Can it ever happen that a person who is accused of breaking the law is actually fulfilling it, while another person who is claiming to be obeying the law is actually violating it? What Jesus is saying in today’s Gospel is actually his reply to people who regarded him as a serial breaker of the law. Was he advocating to abolish the law? His answer is, “I have come not to abolish the law but TO FULFILL IT.”

Once, he was accused of breaking the Law because he had performed a healing on a Sabbath day. The Pharisees saw this as a violation of the NO WORK rule on Sabbath day, their Day of Rest and Worship. Something wonderful has just happened. A man who has been burdened with a physical disability has just been healed. But what catches the attention of the Pharisees is a violation. It’s as if the they were looking at a piece of doughnut and all they could see was the hole in the middle.

They had forgotten that the original purpose of the Sabbath law was precisely to give rest to those who were made to work nonstop in Jewish society—like the slaves, the migrant workers, and their beasts of burden. Check out the ten commandments as listed in chapter 5 of the Book of Deuteronomy. Among the reasons given why people must observe the Sabbath rest was precisely respect for the rights of workers, slaves and animals to a day-off from work.

In Mark 3:4 Jesus tries to reason out with the Pharisees by asking, “Is it lawful to do good on the Sabbath rather than to do evil, to save life rather than to destroy it?” Not only do the Pharisees remain silent; in v.6 we are even told that they “went out and immediately took counsel with the Herodians against him to put him to death.”

The one they are accusing of violating the law is actually fulfilling the spirit of the law—which is to give rest to those who were burdened. Ironically, it is the very ones who who are defending the law who are now plotting a murder—which is an even more serious violation of the law, the 5th commandment.

You see, sometimes the law can even be made into a weapon of injustice and used precisely to oppress the powerless. We are no strangers to this in our own country. But every now and then, we rejoice when we hear about a few independent-minded people in our judiciary who refuse to be influenced by politics in their decisions. There are still those who uphold their duty to defend the spirit of the law against those who weaponize the letter of the law. We need legal luminaries, especially in the Supreme Court of the land whose role precisely is to interpret the law, especially when it is already obviously being used as an instrument of injustice.

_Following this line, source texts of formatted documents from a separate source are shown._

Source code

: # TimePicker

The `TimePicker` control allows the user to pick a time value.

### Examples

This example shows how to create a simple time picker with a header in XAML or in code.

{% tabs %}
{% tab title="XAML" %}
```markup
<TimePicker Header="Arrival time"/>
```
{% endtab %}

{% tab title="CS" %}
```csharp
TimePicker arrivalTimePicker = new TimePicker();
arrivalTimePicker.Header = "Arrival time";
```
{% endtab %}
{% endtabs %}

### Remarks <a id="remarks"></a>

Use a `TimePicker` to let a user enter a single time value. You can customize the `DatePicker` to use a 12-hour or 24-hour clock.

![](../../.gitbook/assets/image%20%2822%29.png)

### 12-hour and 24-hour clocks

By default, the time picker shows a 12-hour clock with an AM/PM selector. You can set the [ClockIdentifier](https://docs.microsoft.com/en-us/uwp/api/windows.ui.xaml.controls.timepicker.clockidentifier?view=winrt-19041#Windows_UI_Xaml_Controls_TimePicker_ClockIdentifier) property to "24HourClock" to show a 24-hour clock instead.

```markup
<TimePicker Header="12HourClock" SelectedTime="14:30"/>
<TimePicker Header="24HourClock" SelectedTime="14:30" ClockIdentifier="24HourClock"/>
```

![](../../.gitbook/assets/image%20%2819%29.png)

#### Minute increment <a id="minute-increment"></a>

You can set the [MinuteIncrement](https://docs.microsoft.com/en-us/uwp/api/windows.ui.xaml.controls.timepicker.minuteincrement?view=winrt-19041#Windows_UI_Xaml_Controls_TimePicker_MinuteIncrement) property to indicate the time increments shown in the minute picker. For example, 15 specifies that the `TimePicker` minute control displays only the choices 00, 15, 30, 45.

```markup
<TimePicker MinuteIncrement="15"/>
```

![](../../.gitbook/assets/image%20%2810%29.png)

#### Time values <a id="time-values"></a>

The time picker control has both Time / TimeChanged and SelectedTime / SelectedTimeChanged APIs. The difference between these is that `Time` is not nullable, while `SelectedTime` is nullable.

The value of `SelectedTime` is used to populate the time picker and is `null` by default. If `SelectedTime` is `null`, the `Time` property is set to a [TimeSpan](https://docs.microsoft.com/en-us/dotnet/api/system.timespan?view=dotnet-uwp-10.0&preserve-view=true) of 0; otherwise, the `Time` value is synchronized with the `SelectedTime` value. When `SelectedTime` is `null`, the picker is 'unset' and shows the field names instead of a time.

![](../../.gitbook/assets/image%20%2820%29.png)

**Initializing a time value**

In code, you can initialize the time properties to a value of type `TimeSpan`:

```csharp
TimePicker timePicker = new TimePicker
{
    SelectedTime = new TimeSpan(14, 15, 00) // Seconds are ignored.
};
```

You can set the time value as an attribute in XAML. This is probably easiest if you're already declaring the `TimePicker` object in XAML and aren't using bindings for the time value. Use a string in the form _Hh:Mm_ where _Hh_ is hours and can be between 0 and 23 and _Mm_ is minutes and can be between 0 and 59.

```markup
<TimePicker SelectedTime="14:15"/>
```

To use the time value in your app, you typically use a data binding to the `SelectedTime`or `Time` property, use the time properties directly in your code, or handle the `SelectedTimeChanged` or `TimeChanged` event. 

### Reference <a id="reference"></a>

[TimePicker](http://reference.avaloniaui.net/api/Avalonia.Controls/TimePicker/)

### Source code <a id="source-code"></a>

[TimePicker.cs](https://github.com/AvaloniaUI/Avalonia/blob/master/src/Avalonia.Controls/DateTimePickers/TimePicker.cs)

When Jesus said, “It is what comes out of your mouth rather than what you put into your mouth that makes you unclean,” he practically contradicted the Jewish regulations about foods that supposedly can cause people to become spiritually unclean.

Remember also that scene when Jesus refused to cast a stone on a woman who had allegedly been caught in adultery? Jesus must have been wondering why only the woman had been dragged in public. Where was the man? If it takes two to tango where was the partner?

John tells us how he challenges the accusers, “Let him who is without sin cast the first stone.” John says Jesus refuses to join them in passing judgment on this woman, which imcluded stripping her naked in public and stoning her to death. The evangelist tells us Jesus kept his head bowed down. I don’t think he was writing anything on the ground; I think it was to avoid looking at the woman so as not to add to her humiliation.

I wonder if Jesus did not have in mind the accusers of the woman when he said, “He who looks with lust at a woman is already guilty of adultery himself.” Remember the saying, “when you point an accusing finger on someone, do not forget that three other fingers are pointing at you.”

Commenting on the 8th commandment about bearing false witness, Jesus points out that it is not even necessary for people to swear an oath in order to convince others that they are telling the truth. Instead, he simply says, “Just say no when you mean no, and yes when you mean yes.”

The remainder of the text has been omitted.